21/03/06
Vince il buon senso: il Consiglio di Stato boccia l'obbligo della laurea per
i giornalisti (di Ivo Caizzi)
Questo articolo, pubblicato da Ivo Caizzi sul Corriere della Sera, spiega
come il Consiglio di Stato ha bocciato la bizzarra quanto illiberale
ipotesi di riservare la professione di giornalista solo ai laureati.
Il tentativo, avallato e sostenuto dall'Ordine dei Giornalisti della
Lombardia, di fatto avrebbe limitato la libertą di Stampa.
Senza Bavaglio si rallegra della bocciatura e si augura che vengano aboliti
sempre pił quei lacci e lacciuoli che impediscono l'esercizio di un
mestiere essenziale per la democrazia.
s.b.
Il Consiglio di Stato, massimo organo della giustizia amministrativa, ha
rigettato il tentativo del governo Berlusconi di imporre l'obbligo della
laurea per l'accesso alle professioni dell'informazione (e a quelle di
geometra, perito industriale o agrario, agrotecnico e consulente del
lavoro).
Ha infatti bocciato un provvedimento del ministro dell'Istruzione Letizia
Moratti di Forza Italia, avallato dal Guardasigilli Roberto Castelli della
Lega Nord, che di fatto limitava ulteriormente la libertà di stampa ed
escludeva dal lavoro di giornalista i cittadini italiani non in grado di
pagarsi un quinquennio di costosi studi.
Il Consiglio di Stato ha stabilito che, per i giornalisti, «il principio
della libertà di accesso alla professione impatta anche su altri diritti
costituzionalmente garantiti, come la libertà di informazione e la libertà
di manifestazione del pensiero con ogni mezzo di diffusione».

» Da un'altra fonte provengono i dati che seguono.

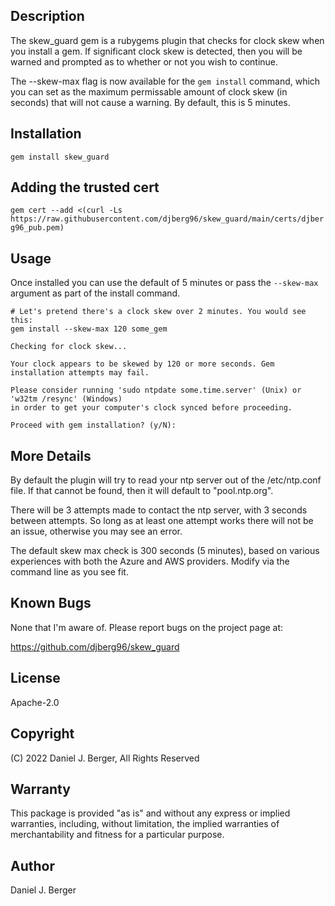 ## Description

The skew_guard gem is a rubygems plugin that checks for clock skew when you
install a gem. If significant clock skew is detected, then you will be warned
and prompted as to whether or not you wish to continue.

The --skew-max flag is now available for the `gem install` command, which you
can set as the maximum permissable amount of clock skew (in seconds) that will
not cause a warning. By default, this is 5 minutes.

## Installation

`gem install skew_guard`

## Adding the trusted cert
`gem cert --add <(curl -Ls https://raw.githubusercontent.com/djberg96/skew_guard/main/certs/djberg96_pub.pem)`

## Usage
  Once installed you can use the default of 5 minutes or pass the `--skew-max` argument
  as part of the install command. 

  ```
  # Let's pretend there's a clock skew over 2 minutes. You would see this:
  gem install --skew-max 120 some_gem

  Checking for clock skew...

  Your clock appears to be skewed by 120 or more seconds. Gem installation attempts may fail.

  Please consider running 'sudo ntpdate some.time.server' (Unix) or 'w32tm /resync' (Windows)
  in order to get your computer's clock synced before proceeding.

  Proceed with gem installation? (y/N):
  ```

## More Details
By default the plugin will try to read your ntp server out of the /etc/ntp.conf file. If
that cannot be found, then it will default to "pool.ntp.org".

There will be 3 attempts made to contact the ntp server, with 3 seconds between attempts.
So long as at least one attempt works there will not be an issue, otherwise you may see
an error.

The default skew max check is 300 seconds (5 minutes), based on various experiences with
both the Azure and AWS providers. Modify via the command line as you see fit.

## Known Bugs
None that I'm aware of. Please report bugs on the project page at:

https://github.com/djberg96/skew_guard

## License
Apache-2.0

## Copyright
(C) 2022 Daniel J. Berger, All Rights Reserved

## Warranty
This package is provided "as is" and without any express or
implied warranties, including, without limitation, the implied
warranties of merchantability and fitness for a particular purpose.

## Author
Daniel J. Berger
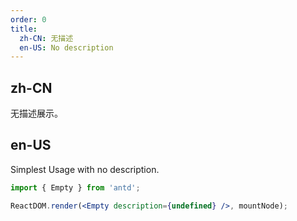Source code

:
 ```yaml
---
order: 0
title:
  zh-CN: 无描述
  en-US: No description
---
```


## zh-CN

无描述展示。

## en-US

Simplest Usage with no description.

```jsx
import { Empty } from 'antd';

ReactDOM.render(<Empty description={undefined} />, mountNode);
```
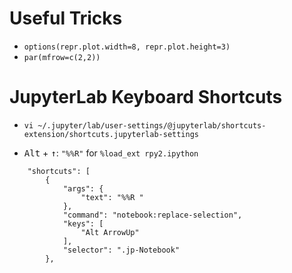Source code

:# Useful Tricks

- `options(repr.plot.width=8, repr.plot.height=3)`
- `par(mfrow=c(2,2))`

# JupyterLab Keyboard Shortcuts

- `vi ~/.jupyter/lab/user-settings/@jupyterlab/shortcuts-extension/shortcuts.jupyterlab-settings`

- <kbd>Alt</kbd> + <kbd>&#8593;</kbd>:   `"%%R"` for `%load_ext rpy2.ipython`
```
    "shortcuts": [
        {
            "args": {
                "text": "%%R "
            },
            "command": "notebook:replace-selection",
            "keys": [
                "Alt ArrowUp"
            ],
            "selector": ".jp-Notebook"
        },
```

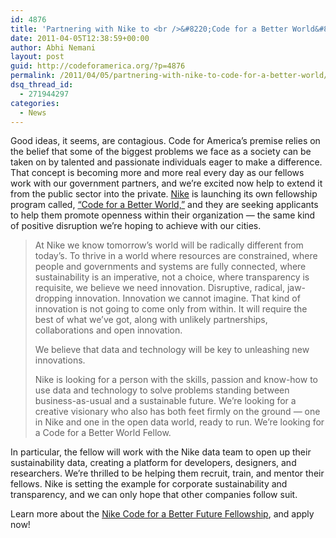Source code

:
 ```yaml
---
id: 4876
title: 'Partnering with Nike to <br />&#8220;Code for a Better World&#8221;'
date: 2011-04-05T12:38:59+00:00
author: Abhi Nemani
layout: post
guid: http://codeforamerica.org/?p=4876
permalink: /2011/04/05/partnering-with-nike-to-code-for-a-better-world/
dsq_thread_id:
  - 271944297
categories:
  - News
---
```

[<img src="http://codeforamerica.org/wp-content/uploads/2011/04/logo_sml.png" alt="" title="logo_sml" class="alignleft size-full wp-image-4878" />](http://codeforamerica.org/wp-content/uploads/2011/04/logo_sml.png)Good ideas, it seems, are contagious. Code for America&#8217;s premise relies on the belief that some of the biggest problems we face as a society can be taken on by talented and passionate individuals eager to make a difference. That concept is becoming more and more real every day as our fellows work with our government partners, and we&#8217;re excited now help to extend it from the public sector into the private. [Nike](http://nike.com) is launching its own fellowship program called, [&#8220;Code for a Better World,&#8221;](http://nikebetterworld.com/openinnovation/fellowship.html) and they are seeking applicants to help them promote openness within their organization &#8212; the same kind of positive disruption we&#8217;re hoping to achieve with our cities. 

> At Nike we know tomorrow&#8217;s world will be radically different from today&#8217;s. To thrive in a world where resources are constrained, where people and governments and systems are fully connected, where sustainability is an imperative, not a choice, where transparency is requisite, we believe we need innovation. Disruptive, radical, jaw-dropping innovation. Innovation we cannot imagine. That kind of innovation is not going to come only from within. It will require the best of what we&#8217;ve got, along with unlikely partnerships, collaborations and open innovation.
> 
> We believe that data and technology will be key to unleashing new innovations.
> 
> Nike is looking for a person with the skills, passion and know-how to use data and technology to solve problems standing between business-as-usual and a sustainable future. We&#8217;re looking for a creative visionary who also has both feet firmly on the ground — one in Nike and one in the open data world, ready to run. We&#8217;re looking for a Code for a Better World Fellow.

In particular, the fellow will work with the Nike data team to open up their sustainability data, creating a platform for developers, designers, and researchers. We&#8217;re thrilled to be helping them recruit, train, and mentor their fellows. Nike is setting the example for corporate sustainability and transparency, and we can only hope that other companies follow suit.

Learn more about the [Nike Code for a Better Future Fellowship](http://nikebetterworld.com/openinnovation/fellowship.html), and apply now!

In sostanza ha imposto di cancellare l'obbligo di laurea, attribuibile
politicamente a Moratti e Castelli, ma in realtà elaborato dal
sottosegretario all'Istruzione, Maria Grazia Siliquini di An, esponente
dell'Ordine degli avvocati e di quella lobby trasversale impegnata in
Parlamento a difendere gli anacronistici privilegi delle corporazioni
professionali.
Offshore aveva rivelato nel gennaio scorso la manovra della Siliquini di
imporre la laurea obbligatoria nelle professioni dell'informazione,
appoggiata da una lobby orientata a creare un collegamento tra notabili
dell'Ordine dei giornalisti e di alcune università.
Ne era scaturito un acceso dibattito, che aveva evidenziato gli aspetti
discriminatori dell'iniziativa del governo di centrodestra e un contrasto
sostanziale con i principi della libertà di stampa. Ma i giudici del
Consiglio di Stato sono andati anche oltre. Hanno chiesto di ridurre la
presenza di esponenti degli Ordini nelle commissioni esaminatrici «al fine
di salvaguardare il principio di un maggiore distacco e oggettività nelle
procedure di accesso all'esercizio dell'attività professionale».
In più hanno criticato i tirocini aggiuntivi, aprendo la strada alla
cancellazione dei corsi a pagamento imposti a chi deve sostenere gli esami
dell'Ordine. Siliquini dovrà ora adeguare il suo testo, recependo il chiaro
segnale di liberalizzazione dell'accesso ai lavori dell'informazione.